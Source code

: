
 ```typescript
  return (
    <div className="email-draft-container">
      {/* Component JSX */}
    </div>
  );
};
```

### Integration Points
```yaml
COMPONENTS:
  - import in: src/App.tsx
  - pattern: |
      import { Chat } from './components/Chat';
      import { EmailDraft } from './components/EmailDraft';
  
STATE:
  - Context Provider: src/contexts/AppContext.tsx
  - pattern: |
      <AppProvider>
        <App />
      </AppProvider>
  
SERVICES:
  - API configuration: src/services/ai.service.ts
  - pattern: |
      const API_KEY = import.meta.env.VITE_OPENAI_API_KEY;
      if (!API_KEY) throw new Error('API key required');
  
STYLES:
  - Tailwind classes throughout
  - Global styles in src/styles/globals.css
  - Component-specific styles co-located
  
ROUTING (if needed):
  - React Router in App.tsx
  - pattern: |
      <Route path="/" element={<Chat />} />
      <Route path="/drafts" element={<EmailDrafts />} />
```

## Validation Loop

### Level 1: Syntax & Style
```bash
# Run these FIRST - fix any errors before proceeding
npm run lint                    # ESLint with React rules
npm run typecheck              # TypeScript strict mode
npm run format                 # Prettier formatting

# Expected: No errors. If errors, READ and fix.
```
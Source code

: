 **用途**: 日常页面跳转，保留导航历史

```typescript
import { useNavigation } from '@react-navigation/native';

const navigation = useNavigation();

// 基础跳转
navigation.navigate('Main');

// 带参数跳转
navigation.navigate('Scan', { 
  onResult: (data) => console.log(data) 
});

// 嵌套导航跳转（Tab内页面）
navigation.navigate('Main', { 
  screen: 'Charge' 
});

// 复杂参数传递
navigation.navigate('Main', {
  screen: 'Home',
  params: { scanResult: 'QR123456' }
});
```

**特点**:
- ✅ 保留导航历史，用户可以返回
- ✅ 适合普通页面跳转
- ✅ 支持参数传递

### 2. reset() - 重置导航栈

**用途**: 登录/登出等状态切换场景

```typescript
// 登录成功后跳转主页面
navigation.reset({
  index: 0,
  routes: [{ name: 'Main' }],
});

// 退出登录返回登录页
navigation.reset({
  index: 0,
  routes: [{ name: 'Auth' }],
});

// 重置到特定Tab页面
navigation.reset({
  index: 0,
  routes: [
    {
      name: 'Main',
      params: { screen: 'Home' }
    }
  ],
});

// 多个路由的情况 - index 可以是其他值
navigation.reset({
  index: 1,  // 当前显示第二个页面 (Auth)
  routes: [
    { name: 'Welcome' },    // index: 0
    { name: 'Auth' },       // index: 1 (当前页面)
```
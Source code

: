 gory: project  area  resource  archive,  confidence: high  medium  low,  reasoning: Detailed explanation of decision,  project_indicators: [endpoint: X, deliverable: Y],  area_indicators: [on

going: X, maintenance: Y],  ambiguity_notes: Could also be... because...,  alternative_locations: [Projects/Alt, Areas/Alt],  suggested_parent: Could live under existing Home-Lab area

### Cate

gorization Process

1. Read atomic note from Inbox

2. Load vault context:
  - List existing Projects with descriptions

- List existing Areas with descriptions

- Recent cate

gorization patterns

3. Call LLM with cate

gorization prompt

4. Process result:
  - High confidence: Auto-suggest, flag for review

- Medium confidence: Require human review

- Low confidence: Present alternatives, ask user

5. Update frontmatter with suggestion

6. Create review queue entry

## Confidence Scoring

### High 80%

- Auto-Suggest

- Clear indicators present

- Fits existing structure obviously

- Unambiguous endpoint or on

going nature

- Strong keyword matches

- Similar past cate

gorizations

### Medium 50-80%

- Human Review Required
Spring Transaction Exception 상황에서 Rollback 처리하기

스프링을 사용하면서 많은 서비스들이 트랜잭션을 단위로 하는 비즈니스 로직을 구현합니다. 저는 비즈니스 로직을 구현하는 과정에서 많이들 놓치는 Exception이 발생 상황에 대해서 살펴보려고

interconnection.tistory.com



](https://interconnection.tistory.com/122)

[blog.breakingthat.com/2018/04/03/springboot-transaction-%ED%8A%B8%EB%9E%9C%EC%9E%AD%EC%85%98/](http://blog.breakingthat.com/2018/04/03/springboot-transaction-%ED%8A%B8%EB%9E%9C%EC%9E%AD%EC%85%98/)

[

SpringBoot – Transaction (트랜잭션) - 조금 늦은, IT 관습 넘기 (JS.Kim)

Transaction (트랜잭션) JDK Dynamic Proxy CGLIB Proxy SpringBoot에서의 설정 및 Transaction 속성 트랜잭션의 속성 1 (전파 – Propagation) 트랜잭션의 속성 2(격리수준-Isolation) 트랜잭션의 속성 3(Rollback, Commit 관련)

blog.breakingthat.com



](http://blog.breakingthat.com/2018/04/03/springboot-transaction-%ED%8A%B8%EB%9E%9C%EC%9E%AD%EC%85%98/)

Instructions for the task - When you reach the end of the listing, print it again in full, exactly as given.

Solution to this task -
Source code

:
 ```typescript
  return (
    <div className="email-draft-container">
      {/* Component JSX */}
    </div>
  );
};
```

### Integration Points
```yaml
COMPONENTS:
  - import in: src/App.tsx
  - pattern: |
      import { Chat } from './components/Chat';
      import { EmailDraft } from './components/EmailDraft';
  
STATE:
  - Context Provider: src/contexts/AppContext.tsx
  - pattern: |
      <AppProvider>
        <App />
      </AppProvider>
  
SERVICES:
  - API configuration: src/services/ai.service.ts
  - pattern: |
      const API_KEY = import.meta.env.VITE_OPENAI_API_KEY;
      if (!API_KEY) throw new Error('API key required');
  
STYLES:
  - Tailwind classes throughout
  - Global styles in src/styles/globals.css
  - Component-specific styles co-located
  
ROUTING (if needed):
  - React Router in App.tsx
  - pattern: |
      <Route path="/" element={<Chat />} />
      <Route path="/drafts" element={<EmailDrafts />} />
```

## Validation Loop

### Level 1: Syntax & Style
```bash
# Run these FIRST - fix any errors before proceeding
npm run lint                    # ESLint with React rules
npm run typecheck              # TypeScript strict mode
npm run format                 # Prettier formatting

# Expected: No errors. If errors, READ and fix.
```
Source code

: **用途**: 日常页面跳转，保留导航历史

```typescript
import { useNavigation } from '@react-navigation/native';

const navigation = useNavigation();

// 基础跳转
navigation.navigate('Main');

// 带参数跳转
navigation.navigate('Scan', { 
  onResult: (data) => console.log(data) 
});

// 嵌套导航跳转（Tab内页面）
navigation.navigate('Main', { 
  screen: 'Charge' 
});

// 复杂参数传递
navigation.navigate('Main', {
  screen: 'Home',
  params: { scanResult: 'QR123456' }
});
```

**特点**:
- ✅ 保留导航历史，用户可以返回
- ✅ 适合普通页面跳转
- ✅ 支持参数传递

### 2. reset() - 重置导航栈

**用途**: 登录/登出等状态切换场景

```typescript
// 登录成功后跳转主页面
navigation.reset({
  index: 0,
  routes: [{ name: 'Main' }],
});

// 退出登录返回登录页
navigation.reset({
  index: 0,
  routes: [{ name: 'Auth' }],
});

// 重置到特定Tab页面
navigation.reset({
  index: 0,
  routes: [
    {
      name: 'Main',
      params: { screen: 'Home' }
    }
  ],
});

// 多个路由的情况 - index 可以是其他值
navigation.reset({
  index: 1,  // 当前显示第二个页面 (Auth)
  routes: [
    { name: 'Welcome' },    // index: 0
    { name: 'Auth' },       // index: 1 (当前页面)
```
Source code

: gory: project  area  resource  archive,  confidence: high  medium  low,  reasoning: Detailed explanation of decision,  project_indicators: [endpoint: X, deliverable: Y],  area_indicators: [on

going: X, maintenance: Y],  ambiguity_notes: Could also be... because...,  alternative_locations: [Projects/Alt, Areas/Alt],  suggested_parent: Could live under existing Home-Lab area

### Cate

gorization Process

1. Read atomic note from Inbox

2. Load vault context:
  - List existing Projects with descriptions

- List existing Areas with descriptions

- Recent cate

gorization patterns

3. Call LLM with cate

gorization prompt

4. Process result:
  - High confidence: Auto-suggest, flag for review

- Medium confidence: Require human review

- Low confidence: Present alternatives, ask user

5. Update frontmatter with suggestion

6. Create review queue entry

## Confidence Scoring

### High 80%

- Auto-Suggest

- Clear indicators present

- Fits existing structure obviously

- Unambiguous endpoint or on

going nature

- Strong keyword matches

- Similar past cate

gorizations

### Medium 50-80%

- Human Review Required
Spring Transaction Exception 상황에서 Rollback 처리하기

스프링을 사용하면서 많은 서비스들이 트랜잭션을 단위로 하는 비즈니스 로직을 구현합니다. 저는 비즈니스 로직을 구현하는 과정에서 많이들 놓치는 Exception이 발생 상황에 대해서 살펴보려고

interconnection.tistory.com



](https://interconnection.tistory.com/122)

[blog.breakingthat.com/2018/04/03/springboot-transaction-%ED%8A%B8%EB%9E%9C%EC%9E%AD%EC%85%98/](http://blog.breakingthat.com/2018/04/03/springboot-transaction-%ED%8A%B8%EB%9E%9C%EC%9E%AD%EC%85%98/)

[

SpringBoot – Transaction (트랜잭션) - 조금 늦은, IT 관습 넘기 (JS.Kim)

Transaction (트랜잭션) JDK Dynamic Proxy CGLIB Proxy SpringBoot에서의 설정 및 Transaction 속성 트랜잭션의 속성 1 (전파 – Propagation) 트랜잭션의 속성 2(격리수준-Isolation) 트랜잭션의 속성 3(Rollback, Commit 관련)

blog.breakingthat.com



](http://blog.breakingthat.com/2018/04/03/springboot-transaction-%ED%8A%B8%EB%9E%9C%EC%9E%AD%EC%85%98/)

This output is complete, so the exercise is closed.